この4年、ずっとここへ通っているが、なかなかに卒業出来ない。自分は人よりなんでも遅かったが、ここに来てもまた、やはり人より遅かった。

クラスの友はすぐに卒業して行くので、また新しく入れ替わり、学友だけは増えたが、勉強が追い付かない。

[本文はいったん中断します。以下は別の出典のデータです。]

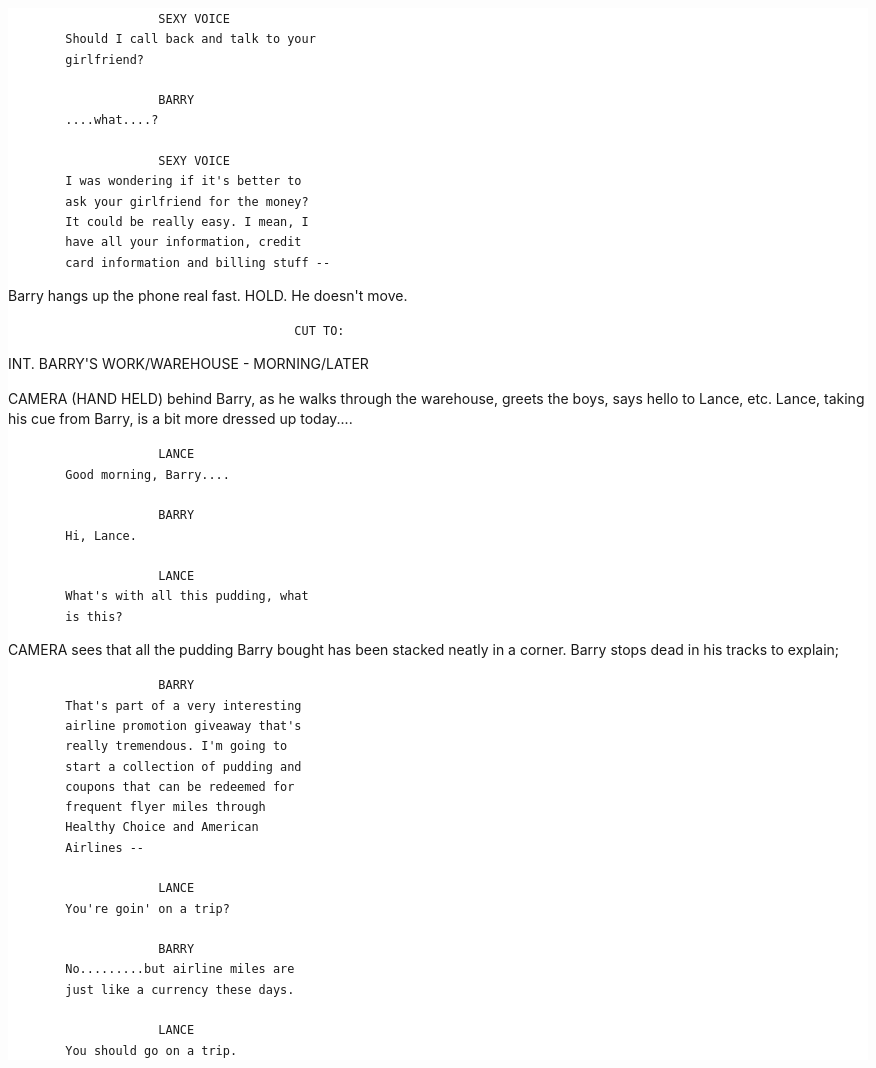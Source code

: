                          SEXY VOICE
            Should I call back and talk to your
            girlfriend?

                         BARRY
            ....what....?

                         SEXY VOICE
            I was wondering if it's better to
            ask your girlfriend for the money?
            It could be really easy. I mean, I
            have all your information, credit
            card information and billing stuff --

Barry hangs up the phone real fast. HOLD. He doesn't move.

                                            CUT TO:

INT. BARRY'S WORK/WAREHOUSE - MORNING/LATER

CAMERA (HAND HELD) behind Barry, as he walks through the
warehouse, greets the boys, says hello to Lance, etc. Lance,
taking his cue from Barry, is a bit more dressed up today....

                         LANCE
            Good morning, Barry....

                         BARRY
            Hi, Lance.

                         LANCE
            What's with all this pudding, what
            is this?

CAMERA sees that all the pudding Barry bought has been
stacked neatly in a corner. Barry stops dead in his tracks
to explain;

                         BARRY
            That's part of a very interesting
            airline promotion giveaway that's
            really tremendous. I'm going to
            start a collection of pudding and
            coupons that can be redeemed for
            frequent flyer miles through
            Healthy Choice and American
            Airlines --

                         LANCE
            You're goin' on a trip?

                         BARRY
            No.........but airline miles are
            just like a currency these days.

                         LANCE
            You should go on a trip.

それでも、担任の玲先生はずっと根気強く教えてくれていた。

昨日も、思いがけず時間が合ったので、玲は紗羅にいろいろと教えてくれていた。神の世のことを未だ掴み切れない紗羅にとって、有り難い限りだった。

今の学友の中で唯一結婚している紗羅は、良い噂話のネタになっていた。それがまた、軍神の将だというので、紗羅の友達は見たがった。なので紗羅は、明人が帰って来るのを窓から見て待って、呼びかけたのだ。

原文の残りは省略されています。